Hollandia nova detecta 1644 / Terre Australe decouverte l'an 1644
Melchisédech Thévenot was a French scholar, traveller, orientalist, scientist, and editor whose Relations de divers voyages curieux brought together important accounts of travel and exploration. Published in Paris from 1663, the collection made rare or manuscript geographical knowledge available to a wider European readership. The first part appeared in 1663, the second in 1664, the third in 1666, and the fourth in 1672, with later reissues and a final augmented form in 1696. Because sheets, plates, and maps were printed, reprinted, gathered, and bound in varying ways, surviving copies often differ in contents, pagination, and map states.
This map was included in part 1 of Thévenot’s work where it accompanied his abridged French translation of Francisco Pelsaert’s dramatic account of the 1629 Batavia shipwreck and mutiny, La terre Australe descouverte par le capitaine Pelsart. Its placement beside the Pelsaert narrative linked the map of Hollandia Nova to one of the most dramatic Dutch encounters with the Australian coast. Based on Dutch VOC material, especially Abel Jansz. Tasman’s 1644 voyage, the map played an important role in disseminating Dutch discoveries in Australia to French and wider European readers. This example is the first state, c. 1663. According to Dewez, Thévenot’s map is known in six states. In the first state, represented here, the map lacks rhumb lines and does not yet include the drawn Tropic of Capricorn, although the name is present. The latitude numbering is erroneous, omitting “3” and placing “4” where “5” should appear, and Tasman’s 1642–43 track is absent. Later states progressively add the Tropic of Capricorn, correct the latitude numbering, add rhumb lines, incorporate the Triall Islands, add the plate number “19, ” and finally add Tasman’s first-voyage track.

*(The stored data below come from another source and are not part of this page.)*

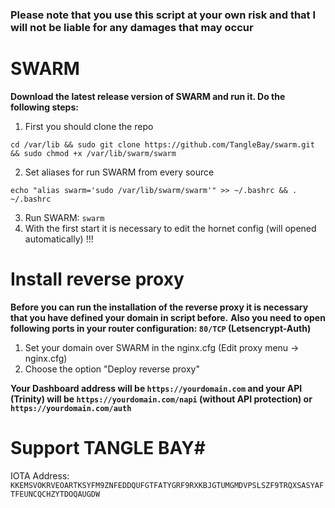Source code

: ### Please note that you use this script at your own risk and that I will not be liable for any damages that may occur ###


# SWARM #

**Download the latest release version of SWARM and run it. Do the following steps:**

1. First you should clone the repo
```shell
cd /var/lib && sudo git clone https://github.com/TangleBay/swarm.git && sudo chmod +x /var/lib/swarm/swarm
```
2. Set aliases for run SWARM from every source
```shell
echo "alias swarm='sudo /var/lib/swarm/swarm'" >> ~/.bashrc && . ~/.bashrc
```
3. Run SWARM: `swarm`
4. With the first start it is necessary to edit the hornet config (will opened automatically) !!!


# Install reverse proxy #

**Before you can run the installation of the reverse proxy it is necessary that you have defined your domain in script before.**
**Also you need to open following ports in your router configuration: `80/TCP` (Letsencrypt-Auth)**

1. Set your domain over SWARM in the nginx.cfg (Edit proxy menu -> nginx.cfg)
2. Choose the option "Deploy reverse proxy"

**Your Dashboard address will be `https://yourdomain.com` and your API (Trinity) will be `https://yourdomain.com/napi` (without API protection) or `https://yourdomain.com/auth`**


# Support TANGLE BAY#

IOTA Address: `KKEMSVOKRVEOARTKSYFM9ZNFEDDQUFGTFATYGRF9RXKBJGTUMGMDVPSLSZF9TRQXSASYAFTFEUNCQCHZYTDOQAUGDW`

The map records key Dutch explorations around Australia and Cape York Peninsula, including Dirk Hartog’s 1616 landfall on the west coast, Frederik de Houtman’s observations in 1619, the Leeuwin discoveries in the southwest in 1622, Jan Carstensz. and Willem Joosten van Colster’s northern discoveries in 1623, Pieter Nuyts’s mapping of the southern coast in 1627, Gerrit Frederiksz. de Witt’s west-coast discoveries in 1628, and Abel Jansz. Tasman’s 1644 survey of the northern coast. Australia is labelled Hollandia Nova, while the eastern side remains open and
Within the collection, this first state is directly connected with the fourth state of the same map (32).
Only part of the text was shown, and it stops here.